Por otro parte, vemos cómo se construyen estos personajes desde sus respectivas posiciones de dominador y dominada; el control absoluto, tanto en discurso como en acción por parte de él, y la sumisión y aceptación por parte de ella. Sin ir más lejos, la protagonista no cuenta con voz en la novela. Está en el mismo estado de sumisión narrativamente que en la historia de sus vacaciones con su padre. Esto, sin embargo ―y aquí uno de los puntos que la torna más perturbadora― no transforma necesariamente a su padre en un antagonista, de hecho, salvo el evidente control de la situación por su parte, nunca se encuentra en una posición moralmente incómoda ni nada; la narración no juzga, eso nos queda a nosotros y si es que. Sin ir más lejos, la protagonista se encuentra a gusto en este viaje, son sus vacaciones y lo poco que podemos ver de lo que piensa ella, notamos que está enamorada de él, que no quiere perderlo, incluso él la amenaza con volverse antes de lo planeado cada vez que ella hace algo que él desaprueba. Con todo, la narración lo muestra con un carácter dominante, con una voz potente, interesante, se trata de un hombre intelectual, culto y cada vez que puede le traspasa esa cultura a ella, su hija y amante, hasta le enseña a no dejarse pisotear por el machismo:
“Le preguntó en tono seco si conocía el sentido primigenio de la palabra que acaba de utilizar. No lo conocía. Él le indicó que con designaba el órgano sexual femenino. Que déconner significaba salir de la vagina.

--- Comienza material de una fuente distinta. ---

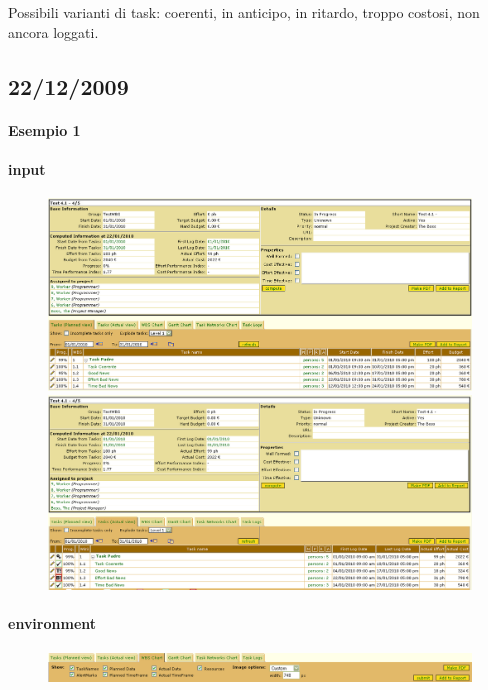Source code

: Possibili varianti di task: coerenti, in anticipo, in ritardo, troppo costosi, non ancora loggati.

\subsection{22/12/2009}
\paragraph{Esempio 1}
\paragraph{input}
\begin{figure}
\centering
\includegraphics[width=\textwidth]{tests/TEST_WBS/4.1/4.1_4_5/Esempio_1/input.png}
\includegraphics[width=\textwidth]{tests/TEST_WBS/4.1/4.1_4_5/Esempio_1/input_actual.png}
\end{figure}
\paragraph{environment}
\begin{figure}
\centering
\includegraphics[width=\textwidth]{tests/TEST_WBS/4.1/4.1_4_5/Esempio_1/environment.png}
\end{figure}
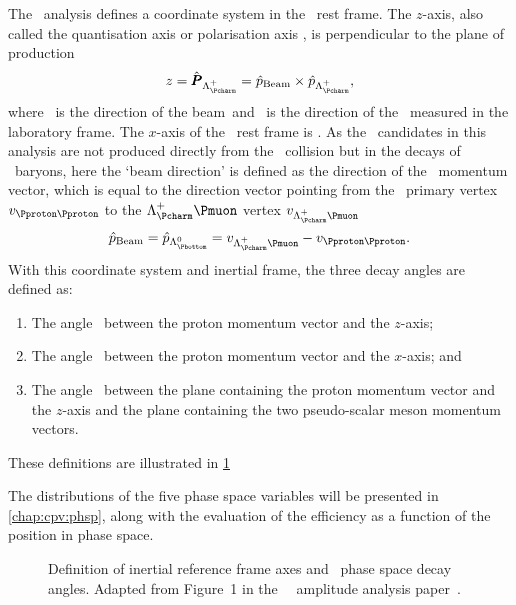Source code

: The \esno\ analysis defines a coordinate system in the \PLambdac\ rest frame.
The $z$-axis, also called the quantisation axis or polarisation axis \polzlcp,
is perpendicular to the plane of production
\begin{equation}
  z = \polzlcp = \phatbeam \times \phatlcp,
\end{equation}
where \phatbeam\ is the direction of the beam\footnotemark\ and \phatlcp\ is
the direction of the \PLambdac\ measured in the laboratory frame.
The $x$-axis of the \PLambdac\ rest frame is \phatlcp.
As the \PLambdac\ candidates in this analysis are not produced directly from
the \pp\ collision but in the decays of \PLambdab\ baryons, here the `beam
direction' is defined as the direction of the \PLambdab\ momentum vector, which
is equal to the direction vector pointing from the \pp\ primary vertex
$v_{\pp}$ to the $\PLambdac\Pmuon$ vertex $v_{\PLambdac\Pmuon}$
\begin{equation}
  \phatbeam = \phatlbz = v_{\PLambdac\Pmuon} - v_{\pp}.
\end{equation}
With this coordinate system and inertial frame, the three decay angles are
defined as:
\begin{enumerate}
  \item The angle \thetap\ between the proton momentum vector and the $z$-axis;
  \item The angle \phip\ between the proton momentum vector and the $x$-axis;
    and
  \item The angle \phihh\ between the plane containing the proton momentum
    vector and the $z$-axis and the plane containing the two pseudo-scalar
    meson momentum vectors.
\end{enumerate}
These definitions are illustrated in \cref{fig:cpv:theory:phsp:angles}

The distributions of the five phase space variables will be presented in
\cref{chap:cpv:phsp}, along with the evaluation of the efficiency as a function
of the position in phase space.

\begin{figure}
  \begin{subfigure}{0.5\textwidth}
    \resizebox{\textwidth}{!}{%
      
    }
  \end{subfigure}
  \begin{subfigure}{0.5\textwidth}
    \resizebox{\textwidth}{!}{%
      
    }
  \end{subfigure}
  \caption{%
    Definition of inertial reference frame axes and \LcTophh\ phase space decay
    angles.
    Adapted from Figure~1 in the \esno\ \LcTopKpi\ amplitude analysis
    paper~\cite{Aitala:1999uq}.
  }
  \label{fig:cpv:theory:phsp:angles}
\end{figure}
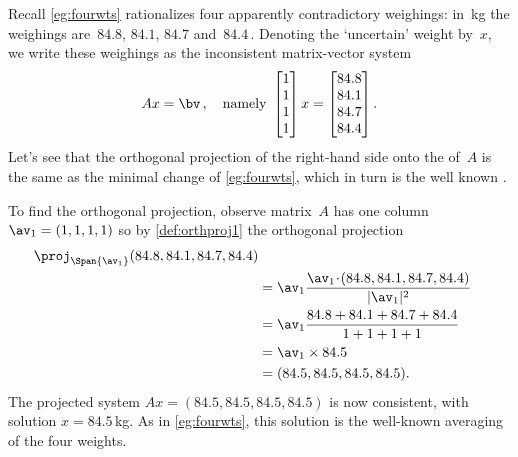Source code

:\begin{example} \label{eg:fourwts2}
Recall \cref{eg:fourwts} rationalizes four apparently contradictory weighings: in~kg the weighings are~\(84.8\), \(84.1\), \(84.7\) and~\(84.4\)\,.
Denoting the `uncertain' weight by~\(x\),  we write these weighings as the inconsistent matrix-vector system
\begin{equation*}
Ax=\bv\,,\quad\text{namely }
\begin{bmatrix} 1\\1\\1\\1 \end{bmatrix}x
=\begin{bmatrix} 84.8\\84.1\\84.7\\84.4 \end{bmatrix}.
\end{equation*}
Let's see that the orthogonal projection of the right-hand side onto the  of~\(A\) is the same as the minimal change of \cref{eg:fourwts}, which in turn is the well known .

To find the orthogonal projection, observe matrix~\(A\) has one column \(\av_1=(1,1,1,1)\) so by \cref{def:orthproj1} the orthogonal projection
\begin{align*}
\proj_{\Span\{\av_1\}}(84.8,84.1,84.7,84.4)
\\&=\av_1\frac{\av_1\cdot(84.8,84.1,84.7,84.4)}{|\av_1|^2}
\\&=\av_1\frac{84.8+84.1+84.7+84.4}{1+1+1+1}
\\&=\av_1\times 84.5
\\&=(84.5,84.5,84.5,84.5).
\end{align*}
The projected system \(Ax=(84.5,84.5,84.5,84.5)\) is now consistent, with solution \(x=84.5\)\,kg.
As in \cref{eg:fourwts}, this solution is the well-known averaging of the four weights.
\end{example}


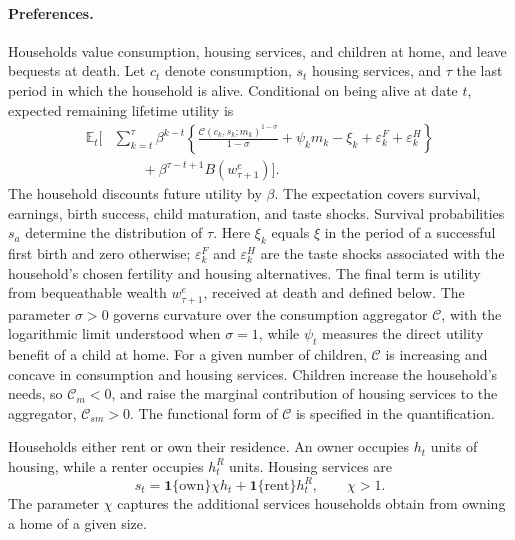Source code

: \paragraph{Preferences.}
Households value consumption, housing services, and children at home, and
leave bequests at death. Let $c_t$ denote consumption, $s_t$ housing services,
and $\tau$ the last period in which the household is alive. Conditional on
being alive at date $t$, expected remaining lifetime utility is
\begin{equation}
 \begin{aligned}
 \mathbb E_t\Bigg[
 &\sum_{k=t}^{\tau}\beta^{k-t}
 \left\{
 \frac{\mathcal C(c_k,s_k;m_k)^{1-\sigma}}{1-\sigma}
 +\psi_k m_k-\xi_k+\varepsilon_k^F+\varepsilon_k^H
 \right\}\\
 &\qquad +\beta^{\tau-t+1}B(w^e_{\tau+1})
 \Bigg].
 \end{aligned}
 \label{eq:env-flow-utility}
\end{equation}
The household discounts future utility by $\beta$. The expectation covers
survival, earnings, birth success, child maturation, and taste shocks.
Survival probabilities $s_a$ determine the distribution of $\tau$.
Here $\xi_k$ equals $\xi$ in the period of a successful first birth and zero
otherwise; $\varepsilon_k^F$ and $\varepsilon_k^H$ are the taste shocks
associated with the household's chosen fertility and housing alternatives.
The final term is utility from bequeathable wealth $w^e_{\tau+1}$, received
at death and defined below.
The parameter $\sigma>0$ governs curvature over the consumption aggregator
$\mathcal C$, with the logarithmic limit understood when $\sigma=1$, while
$\psi_t$ measures the direct utility benefit of a child at home.
For a given number of children, $\mathcal C$ is increasing and concave in
consumption and housing services. Children increase the household's needs,
so $\mathcal C_m<0$, and raise the marginal contribution of housing services
to the aggregator, $\mathcal C_{sm}>0$. The functional form of
$\mathcal C$ is specified in the quantification.

Households either rent or own their residence. An owner occupies $h_t$ units
of housing, while a renter occupies $h_t^R$ units. Housing services are
\begin{equation}
 s_t=\mathbf{1}\{\text{own}\}\chi h_t
     +\mathbf{1}\{\text{rent}\}h_t^R,
 \qquad \chi>1.
 \label{eq:env-housing-services}
\end{equation}
The parameter $\chi$ captures the additional services households obtain from
owning a home of a given size.

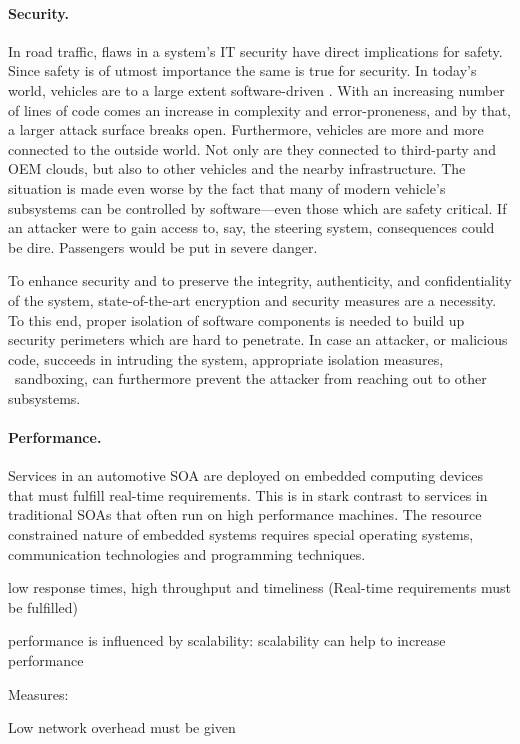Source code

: \paragraph{Security.}
In road traffic, flaws in a system's IT security have direct implications for safety. Since safety is of utmost importance the same is true for security. In today's world, vehicles are to a large extent software-driven \cite{broy2006challenges}. With an increasing number of lines of code comes an increase in complexity and error-proneness, and by that, a larger attack surface breaks open. Furthermore, vehicles are more and more connected to the outside world. Not only are they connected to third-party and OEM clouds, but also to other vehicles and the nearby infrastructure. The situation is made even worse by the fact that many of modern vehicle's subsystems can be controlled by software---even those which are safety critical.	 If an attacker were to gain access to, say, the steering system, consequences could be dire. Passengers would be put in severe danger.

To enhance security and to preserve the integrity, authenticity, and confidentiality of the system, state-of-the-art encryption and security measures are a necessity. To this end, proper isolation of software components is needed to build up security perimeters which are hard to penetrate. In case an attacker, or malicious code, succeeds in intruding the system, appropriate isolation measures, \ie\ sandboxing, can furthermore prevent the attacker from reaching out to other subsystems.


\paragraph{Performance.}
Services in an automotive SOA are deployed on embedded computing devices that must fulfill real-time requirements. This is in stark contrast to services in traditional SOAs that often run on high performance machines. The resource constrained nature of embedded systems requires special operating systems, communication technologies and programming techniques.

low response times, high throughput and timeliness (Real-time requirements must be fulfilled)

performance is influenced by scalability: scalability can help to increase performance

Measures:

Low network overhead must be given

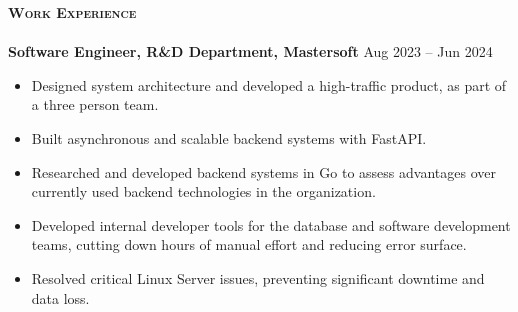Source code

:\documentclass[a4paper]{article}
\newcommand{\lineunder} {
\vspace*{-8pt} \\
\hspace*{-18pt} \hrulefill \\
}
\newcommand{\header}[1]{%
{\hspace*{-18pt}\vspace*{6pt} \textsc{\textbf{\Large{#1}}}}%
\vspace*{-6pt} \lineunder
}
\begin{document}
\header{Work Experience}
\vspace{1mm}
\textbf{Software Engineer, R\&D Department, Mastersoft} \hfill Aug 2023 -- Jun 2024 \\
\vspace{-1mm}
\begin{itemize}

    \item Designed system architecture and developed a high-traffic product,
    as part of a three person team. \\
    \item Built asynchronous and scalable backend systems with FastAPI. \\
    \item Researched and developed backend systems in Go to assess advantages
    over currently used backend technologies in the organization. \\
    \item Developed internal developer tools for the database and software development teams,
    cutting down hours of manual effort and reducing error surface. \\
    \item Resolved critical Linux Server issues, 
    preventing significant downtime and data loss. \\

\end{itemize}
\end{document}
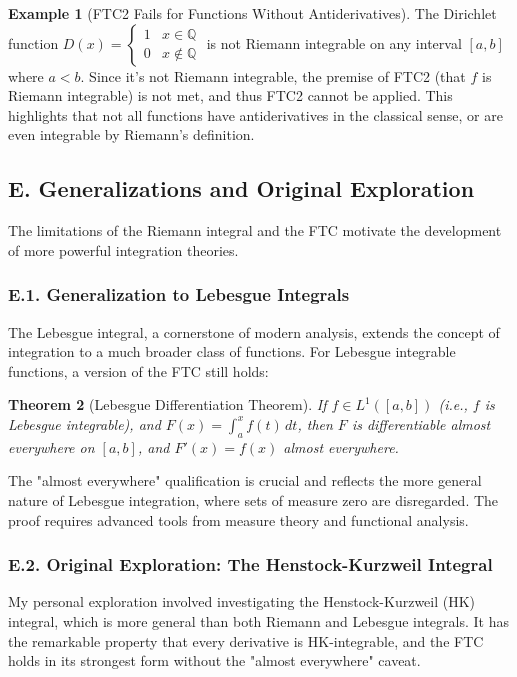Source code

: \documentclass[11pt, a4paper]{article}
\theoremstyle{plain} %
\newtheorem{theorem}{Theorem}[section] %
\theoremstyle{definition} %
\newtheorem{example}[theorem]{Example}
\theoremstyle{remark} %
\begin{document}
\begin{example}[FTC2 Fails for Functions Without Antiderivatives]
    The Dirichlet function \( D(x) = \begin{cases} 1 & x \in \mathbb{Q} \\ 0 & x \notin \mathbb{Q} \end{cases} \) is not Riemann integrable on any interval \( [a,b] \) where \( a < b \). Since it's not Riemann integrable, the premise of FTC2 (that \( f \) is Riemann integrable) is not met, and thus FTC2 cannot be applied. This highlights that not all functions have antiderivatives in the classical sense, or are even integrable by Riemann's definition.
\end{example}

\subsection{E. Generalizations and Original Exploration}

The limitations of the Riemann integral and the FTC motivate the development of more powerful integration theories.

\subsubsection*{E.1. Generalization to Lebesgue Integrals}
The Lebesgue integral, a cornerstone of modern analysis, extends the concept of integration to a much broader class of functions. For Lebesgue integrable functions, a version of the FTC still holds:
\begin{theorem}[Lebesgue Differentiation Theorem]
    If \( f \in L^1([a,b]) \) (i.e., \( f \) is Lebesgue integrable), and \( F(x) = \int_a^x f(t) \, dt \), then \( F \) is differentiable almost everywhere on \( [a,b] \), and \( F'(x) = f(x) \) almost everywhere.
\end{theorem}
The "almost everywhere" qualification is crucial and reflects the more general nature of Lebesgue integration, where sets of measure zero are disregarded. The proof requires advanced tools from measure theory and functional analysis.

\subsubsection*{E.2. Original Exploration: The Henstock-Kurzweil Integral}
My personal exploration involved investigating the Henstock-Kurzweil (HK) integral, which is more general than both Riemann and Lebesgue integrals. It has the remarkable property that every derivative is HK-integrable, and the FTC holds in its strongest form without the "almost everywhere" caveat.
\end{document}
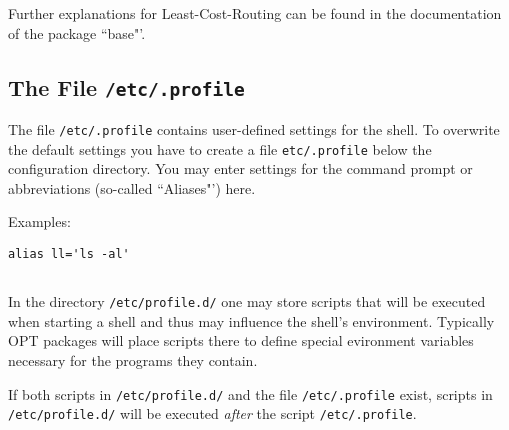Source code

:Further explanations for Least-Cost-Routing can be found in the documentation of the package ``base"'.
    
\subsection{The File \texttt{/etc/.profile}}

The file \texttt{/etc/.profile} contains user-defined settings for the
shell. To overwrite the default settings you have to create a file \texttt{etc/.profile}
below the configuration directory. You may enter settings for the command prompt or abbreviations
(so-called ``Aliases"') here.


Examples:

\begin{example}
\begin{verbatim}
alias ll='ls -al'
\end{verbatim}
\end{example}

\subsection{}

In the directory \texttt{/etc/profile.d/} one may store scripts that will be executed
when starting a shell and thus may influence the shell's environment. 
Typically OPT packages will place scripts there to define special evironment variables
necessary for the programs they contain.

If both scripts in \texttt{/etc/profile.d/} and the
file \texttt{/etc/.profile} exist, scripts in \texttt{/etc/profile.d/}
will be executed \emph{after} the script \texttt{/etc/.profile}.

Que cuando se dice de alguien que es con, significa que es tan estúpido como el sexo de una mujer. Que ella, que es una mujer, se pone en ridículo cuando utiliza ese término. Que emplearlo en ese sentido supone hablar en contra de las mujeres. Que debe desconfiar de los hombres que utilizan esa acepción”.
En suma, creo en lo personal que toda obra que transgrede los límites entre ficción y realidad, y que toca de algún modo nuestras propias nociones de lo que nos rodea, merece la pena leerse. Es, de hecho, lo que se debe buscar en la literatura y en el arte en general. Y esta novela hace precisamente eso: suscita sentimientos contradictorios en nosotros como lectores e, incluso, como personas. Incomoda. Acorrala. Se trata de una narración violenta y sensual a la vez, ajena a los clichés del erotismo, que nos sitúa frente a una realidad difícil y oculta. Nos obliga a tomar una posición al respecto y en cualquier caso nos hace sentir mal ―culpables, incluso― ante lo que presenciamos. De uno u otro modo, terminamos desnudos frente esa realidad, tremendamente inquietos en centro de un limbo, una cuerda floja entre dos abismos: uno que nos hace jueces, por supuesto, pero también otro que nos vuelve cómplices: la culpa del morbo, de nuestra ineludible posición de voyeristas, donde el velo ético-moral lejos de estar en la novela, está frente a nosotros cubriéndonos precariamente.